Exercise goal | Which lines of the entries below hold the word "ConnectionStrings"? Report each of them.

Records excerpted from a collection |
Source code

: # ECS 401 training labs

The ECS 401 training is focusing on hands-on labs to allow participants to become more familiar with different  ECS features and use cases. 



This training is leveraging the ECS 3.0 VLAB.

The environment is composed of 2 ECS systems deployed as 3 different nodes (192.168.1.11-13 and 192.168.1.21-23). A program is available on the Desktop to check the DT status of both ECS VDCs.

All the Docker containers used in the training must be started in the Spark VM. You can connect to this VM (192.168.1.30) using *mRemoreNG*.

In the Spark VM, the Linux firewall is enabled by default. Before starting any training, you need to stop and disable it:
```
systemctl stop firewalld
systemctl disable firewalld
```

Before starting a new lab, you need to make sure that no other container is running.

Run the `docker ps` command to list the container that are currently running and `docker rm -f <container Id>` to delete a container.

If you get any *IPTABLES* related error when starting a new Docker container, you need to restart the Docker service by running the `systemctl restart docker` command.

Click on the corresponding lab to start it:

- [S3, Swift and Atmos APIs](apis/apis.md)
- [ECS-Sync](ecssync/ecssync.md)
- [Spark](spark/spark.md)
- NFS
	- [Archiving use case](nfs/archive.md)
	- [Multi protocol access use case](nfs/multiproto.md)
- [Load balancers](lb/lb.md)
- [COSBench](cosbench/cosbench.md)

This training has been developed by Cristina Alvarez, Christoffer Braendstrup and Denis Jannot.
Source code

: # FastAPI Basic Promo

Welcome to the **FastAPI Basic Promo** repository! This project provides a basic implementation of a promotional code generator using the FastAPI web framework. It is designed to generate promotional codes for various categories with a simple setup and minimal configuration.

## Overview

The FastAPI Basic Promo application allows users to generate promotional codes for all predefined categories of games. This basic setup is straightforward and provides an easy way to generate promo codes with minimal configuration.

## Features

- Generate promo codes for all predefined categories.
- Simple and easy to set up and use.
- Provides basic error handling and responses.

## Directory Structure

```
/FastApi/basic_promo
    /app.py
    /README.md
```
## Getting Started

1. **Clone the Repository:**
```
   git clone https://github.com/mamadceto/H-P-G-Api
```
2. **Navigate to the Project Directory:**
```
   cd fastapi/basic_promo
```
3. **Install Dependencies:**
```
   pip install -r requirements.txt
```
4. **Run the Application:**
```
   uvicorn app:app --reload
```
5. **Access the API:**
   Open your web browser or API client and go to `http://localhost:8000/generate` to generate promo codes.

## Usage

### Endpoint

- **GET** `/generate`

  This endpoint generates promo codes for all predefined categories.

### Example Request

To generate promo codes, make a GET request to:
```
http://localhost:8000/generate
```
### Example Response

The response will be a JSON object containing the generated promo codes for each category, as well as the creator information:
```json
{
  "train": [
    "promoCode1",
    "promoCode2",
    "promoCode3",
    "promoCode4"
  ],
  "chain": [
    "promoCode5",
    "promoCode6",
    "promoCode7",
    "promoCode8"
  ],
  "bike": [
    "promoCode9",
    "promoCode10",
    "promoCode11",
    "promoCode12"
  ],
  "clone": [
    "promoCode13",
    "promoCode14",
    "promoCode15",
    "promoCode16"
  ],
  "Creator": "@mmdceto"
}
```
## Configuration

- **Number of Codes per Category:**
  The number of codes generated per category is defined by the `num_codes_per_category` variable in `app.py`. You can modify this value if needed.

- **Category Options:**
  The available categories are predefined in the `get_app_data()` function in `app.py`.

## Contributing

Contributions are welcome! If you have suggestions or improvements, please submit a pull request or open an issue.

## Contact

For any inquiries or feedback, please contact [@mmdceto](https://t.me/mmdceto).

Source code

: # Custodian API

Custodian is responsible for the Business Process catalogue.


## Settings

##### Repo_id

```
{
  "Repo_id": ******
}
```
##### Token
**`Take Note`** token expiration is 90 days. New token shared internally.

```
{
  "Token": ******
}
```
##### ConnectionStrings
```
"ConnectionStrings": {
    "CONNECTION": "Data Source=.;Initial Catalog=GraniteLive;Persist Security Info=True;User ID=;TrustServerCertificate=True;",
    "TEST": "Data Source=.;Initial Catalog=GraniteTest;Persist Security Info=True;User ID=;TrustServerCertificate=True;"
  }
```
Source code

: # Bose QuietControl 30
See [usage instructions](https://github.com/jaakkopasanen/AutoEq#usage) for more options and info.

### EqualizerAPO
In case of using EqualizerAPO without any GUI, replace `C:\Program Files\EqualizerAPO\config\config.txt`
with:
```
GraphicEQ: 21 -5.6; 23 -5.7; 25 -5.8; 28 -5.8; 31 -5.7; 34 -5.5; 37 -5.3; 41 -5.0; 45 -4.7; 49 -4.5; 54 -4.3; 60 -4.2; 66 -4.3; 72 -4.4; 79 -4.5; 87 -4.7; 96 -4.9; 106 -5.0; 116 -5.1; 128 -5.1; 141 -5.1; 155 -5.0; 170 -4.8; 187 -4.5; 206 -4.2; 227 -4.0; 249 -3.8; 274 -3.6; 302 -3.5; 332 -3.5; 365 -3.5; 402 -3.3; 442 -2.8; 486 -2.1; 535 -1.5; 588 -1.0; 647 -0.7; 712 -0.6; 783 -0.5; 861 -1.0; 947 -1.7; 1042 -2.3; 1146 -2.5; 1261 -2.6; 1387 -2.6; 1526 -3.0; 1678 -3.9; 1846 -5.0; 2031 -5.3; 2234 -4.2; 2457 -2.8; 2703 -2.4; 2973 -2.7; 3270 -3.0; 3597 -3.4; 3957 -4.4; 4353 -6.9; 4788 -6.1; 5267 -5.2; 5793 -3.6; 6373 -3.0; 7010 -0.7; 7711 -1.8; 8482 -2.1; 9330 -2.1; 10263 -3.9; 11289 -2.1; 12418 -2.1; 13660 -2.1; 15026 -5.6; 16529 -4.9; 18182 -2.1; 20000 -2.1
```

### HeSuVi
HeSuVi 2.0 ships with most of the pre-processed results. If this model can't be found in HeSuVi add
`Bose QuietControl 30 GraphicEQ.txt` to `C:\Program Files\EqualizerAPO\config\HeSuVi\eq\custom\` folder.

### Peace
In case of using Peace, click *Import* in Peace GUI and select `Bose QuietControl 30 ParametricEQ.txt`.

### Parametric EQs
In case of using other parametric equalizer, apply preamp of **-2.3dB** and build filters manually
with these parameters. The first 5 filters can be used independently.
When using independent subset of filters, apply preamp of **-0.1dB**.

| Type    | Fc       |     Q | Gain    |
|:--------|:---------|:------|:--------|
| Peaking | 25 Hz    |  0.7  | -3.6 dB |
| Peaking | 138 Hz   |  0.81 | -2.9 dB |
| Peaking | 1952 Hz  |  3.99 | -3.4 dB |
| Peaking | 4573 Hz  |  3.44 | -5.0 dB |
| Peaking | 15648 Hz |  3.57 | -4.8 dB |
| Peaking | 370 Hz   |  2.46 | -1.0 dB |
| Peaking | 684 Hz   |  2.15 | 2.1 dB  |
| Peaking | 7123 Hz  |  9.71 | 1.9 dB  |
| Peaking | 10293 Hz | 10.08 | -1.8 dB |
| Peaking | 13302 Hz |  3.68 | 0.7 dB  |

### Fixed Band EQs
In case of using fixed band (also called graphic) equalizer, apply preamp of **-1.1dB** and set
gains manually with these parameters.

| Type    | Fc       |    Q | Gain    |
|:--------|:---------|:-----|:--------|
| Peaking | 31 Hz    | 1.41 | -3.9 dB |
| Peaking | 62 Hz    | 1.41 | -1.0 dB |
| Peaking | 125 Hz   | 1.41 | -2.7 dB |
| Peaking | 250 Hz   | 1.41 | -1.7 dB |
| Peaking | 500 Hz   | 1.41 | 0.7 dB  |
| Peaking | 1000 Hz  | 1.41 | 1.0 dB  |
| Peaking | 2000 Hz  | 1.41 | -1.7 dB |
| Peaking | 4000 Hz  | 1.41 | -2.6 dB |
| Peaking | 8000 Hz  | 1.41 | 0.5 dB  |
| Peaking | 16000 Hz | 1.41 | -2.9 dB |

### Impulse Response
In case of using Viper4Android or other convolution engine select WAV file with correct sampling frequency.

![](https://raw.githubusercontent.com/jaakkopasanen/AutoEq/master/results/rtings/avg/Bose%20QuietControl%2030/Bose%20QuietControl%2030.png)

Response to this task |
##### ConnectionStrings
"ConnectionStrings": {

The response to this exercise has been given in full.